The longest day, certainly in distance terms, with 218km on the cards for the tired legs of the peloton.
Time for the break to succeed, n'est-ce pas?
Stage 12: Chauvigny - Sarran Corrèze (218km)
Alessandro De Marchi (CCC Team) A long, rolling day and testing finish has got big breakaway written all over it. Without a GC man and with a future to ride for, CCC Team have been one of the most active out there. Many riders could win today, it's a tough one to call but few have the horsepower and nous of De Marchi.
Marc Hirschi (Team Sunweb) Longest day of the Tour is not natural territory for a 22-year-old, but then he's not your average 22-year-old. The Hirschi Bar Kid has been mighty close on two occasions already, stages 2 and 9. If he can get in the break, there's a couple of lumps in the last 40km for him to drop the rest.
Nils Politt (Israel Startup Nation) The next few stages are starting to look a little bit like Classics, so who better than one of the up-and-coming one-day men who, crucially, is riding for one of the invisible teams. I have a feeling I might regret not going for Wout, but hoping he's a bit knackered from team duties.
Peter Sagan (Bora-Hangrohe) Now we all know Sagan has not been at his best so far this Tour, but his rule-bending barge at the climax of Stage 11 would have me inclined to believe that there is fight in the green man yet. Could this lumpy stage an uphill finish represent a return to form?
Bob Jungels (Deceuninck-Quick Step) Showed he was in the mood for it today, testing out the legs. With a breakaway surely nailed on tomorrow, let's hope Jungels is given the freedom to go for it instead of having to guard green all day.
Cycling Mole says...
Okay, I took a risk on stage 11 and it didn’t pay off, that’s the life of being a cycling tipster. The Rouleur pack are now sensing blood and are moving in for the kill, but I’ve been around the block a few times and know what I’m doing.
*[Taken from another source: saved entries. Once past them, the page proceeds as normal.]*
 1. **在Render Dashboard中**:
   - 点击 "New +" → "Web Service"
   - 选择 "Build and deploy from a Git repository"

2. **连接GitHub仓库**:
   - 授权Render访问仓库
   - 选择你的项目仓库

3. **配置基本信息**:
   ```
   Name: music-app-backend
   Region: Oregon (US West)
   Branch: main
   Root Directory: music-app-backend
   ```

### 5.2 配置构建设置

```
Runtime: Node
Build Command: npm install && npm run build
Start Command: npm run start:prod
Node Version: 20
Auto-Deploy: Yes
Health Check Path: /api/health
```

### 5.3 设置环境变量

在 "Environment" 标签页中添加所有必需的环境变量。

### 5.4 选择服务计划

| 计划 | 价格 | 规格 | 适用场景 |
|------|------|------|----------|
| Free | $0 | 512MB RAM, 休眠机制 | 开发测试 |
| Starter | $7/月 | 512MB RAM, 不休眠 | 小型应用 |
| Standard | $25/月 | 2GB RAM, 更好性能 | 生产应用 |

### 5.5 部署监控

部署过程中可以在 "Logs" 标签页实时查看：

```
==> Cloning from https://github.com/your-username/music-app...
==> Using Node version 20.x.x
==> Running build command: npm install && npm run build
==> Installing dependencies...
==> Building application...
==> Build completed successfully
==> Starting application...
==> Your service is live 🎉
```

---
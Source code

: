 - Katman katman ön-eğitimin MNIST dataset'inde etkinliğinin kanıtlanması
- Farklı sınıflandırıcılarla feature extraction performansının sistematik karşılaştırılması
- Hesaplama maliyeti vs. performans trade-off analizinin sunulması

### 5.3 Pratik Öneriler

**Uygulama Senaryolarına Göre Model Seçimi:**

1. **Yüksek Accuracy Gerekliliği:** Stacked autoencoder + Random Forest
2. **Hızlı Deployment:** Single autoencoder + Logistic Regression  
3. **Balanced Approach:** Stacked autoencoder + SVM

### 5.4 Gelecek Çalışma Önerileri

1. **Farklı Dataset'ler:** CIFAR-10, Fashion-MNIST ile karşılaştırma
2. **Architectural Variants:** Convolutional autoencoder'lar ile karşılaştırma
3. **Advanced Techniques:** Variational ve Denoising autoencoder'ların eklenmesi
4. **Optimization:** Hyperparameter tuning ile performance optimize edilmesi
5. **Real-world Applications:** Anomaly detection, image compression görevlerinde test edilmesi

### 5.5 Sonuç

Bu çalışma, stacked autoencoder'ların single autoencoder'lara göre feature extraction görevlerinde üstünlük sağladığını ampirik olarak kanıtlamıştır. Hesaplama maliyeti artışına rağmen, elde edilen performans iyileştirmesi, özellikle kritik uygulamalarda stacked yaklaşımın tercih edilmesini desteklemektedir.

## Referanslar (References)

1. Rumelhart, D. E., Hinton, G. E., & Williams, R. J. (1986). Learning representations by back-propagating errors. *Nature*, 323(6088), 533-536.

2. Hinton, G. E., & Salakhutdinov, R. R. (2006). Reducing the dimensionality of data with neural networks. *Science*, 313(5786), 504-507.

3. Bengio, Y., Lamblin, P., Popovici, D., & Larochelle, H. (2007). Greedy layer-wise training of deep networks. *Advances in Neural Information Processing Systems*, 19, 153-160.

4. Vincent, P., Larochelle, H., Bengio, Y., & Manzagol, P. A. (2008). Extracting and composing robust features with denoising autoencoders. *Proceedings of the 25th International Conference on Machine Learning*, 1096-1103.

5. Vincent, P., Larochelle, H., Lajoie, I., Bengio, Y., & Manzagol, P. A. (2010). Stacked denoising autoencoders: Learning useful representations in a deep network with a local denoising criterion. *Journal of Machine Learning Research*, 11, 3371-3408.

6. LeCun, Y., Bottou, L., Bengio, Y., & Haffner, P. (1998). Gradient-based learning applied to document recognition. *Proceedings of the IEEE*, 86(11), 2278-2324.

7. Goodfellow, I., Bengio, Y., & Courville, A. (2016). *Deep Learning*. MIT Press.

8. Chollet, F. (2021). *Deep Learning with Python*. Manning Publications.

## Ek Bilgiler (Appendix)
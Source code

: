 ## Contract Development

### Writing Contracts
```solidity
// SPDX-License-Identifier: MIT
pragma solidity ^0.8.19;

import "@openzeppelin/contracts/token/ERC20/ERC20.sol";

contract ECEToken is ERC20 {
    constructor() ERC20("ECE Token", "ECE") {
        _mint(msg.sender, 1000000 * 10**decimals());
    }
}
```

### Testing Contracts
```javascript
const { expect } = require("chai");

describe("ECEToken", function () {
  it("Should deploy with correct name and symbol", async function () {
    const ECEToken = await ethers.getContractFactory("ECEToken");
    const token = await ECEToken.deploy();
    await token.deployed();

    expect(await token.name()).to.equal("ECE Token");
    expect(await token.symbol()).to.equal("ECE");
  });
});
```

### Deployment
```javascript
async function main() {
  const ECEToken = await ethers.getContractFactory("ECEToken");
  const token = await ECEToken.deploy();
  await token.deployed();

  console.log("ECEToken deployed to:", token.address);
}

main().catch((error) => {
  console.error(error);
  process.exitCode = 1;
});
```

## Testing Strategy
Stage 12 has breakaway written all over it, in fact when I first looked at the stage I saw BREAKAWAY. The problem is that 100 riders in the peloton are thinking the same thing, get in the early move. When I say early move, I don’t really mean it. The fight for the break will be bordering on the ridiculous. The road isn’t particularly wide, but it should be chaos as we’ll get attempt after attempt. Once the break gets established, I don’t see anyone chasing to bring it back. The big climb comes with 30km to go, it has a section of 2.6km at 9.5%, but crests with 25km to go, which usually means we won’t get a solo winner. The final 5km also kicks up towards the finishing line, this is a tough old finale.
Only Miles is going for a sprint finish, and he follows the same mistake that’s been made on countless times this race. Peter Sagan is not going to win a stage; I don’t know how many times I have to tell these guys. Stop living in the past, this current version of Sagan just isn’t good enough, but he’ll be much better at the Giro.
The rest of the team are going breakaway daft, I think they got the memo. The worst pick has to be Nils Pollitt, he won’t cope with the climb. De Marchi is a breakaway expert, but he usually saves his wins for the Vuelta, and he’s been rather quiet in this race. Unlucky Andy, you didn’t even manage to select the best pick from CCC! Ben is going for big Boaby [Scottish for Bobby, hope that helps - Ed] Jungels, but I don’t see it myself. He had some freedom today, but seeing as he’s heading to AG2R, most of the Quick Step squad will be higher up the pecking order. Ian has the best pick of the team, which isn’t something I say very often. Marc Hirschi is clearly in outstanding form, if he makes the break he’ll win the stage, I have no doubt.
Remember folks, correctly predicting when a stage goes to the breakaway is hard enough. To then pick the winner of that breakaway is like winning the lottery twice. After a few days of taking things easy, I’ll happily take Julian Alaphilippe for the stage.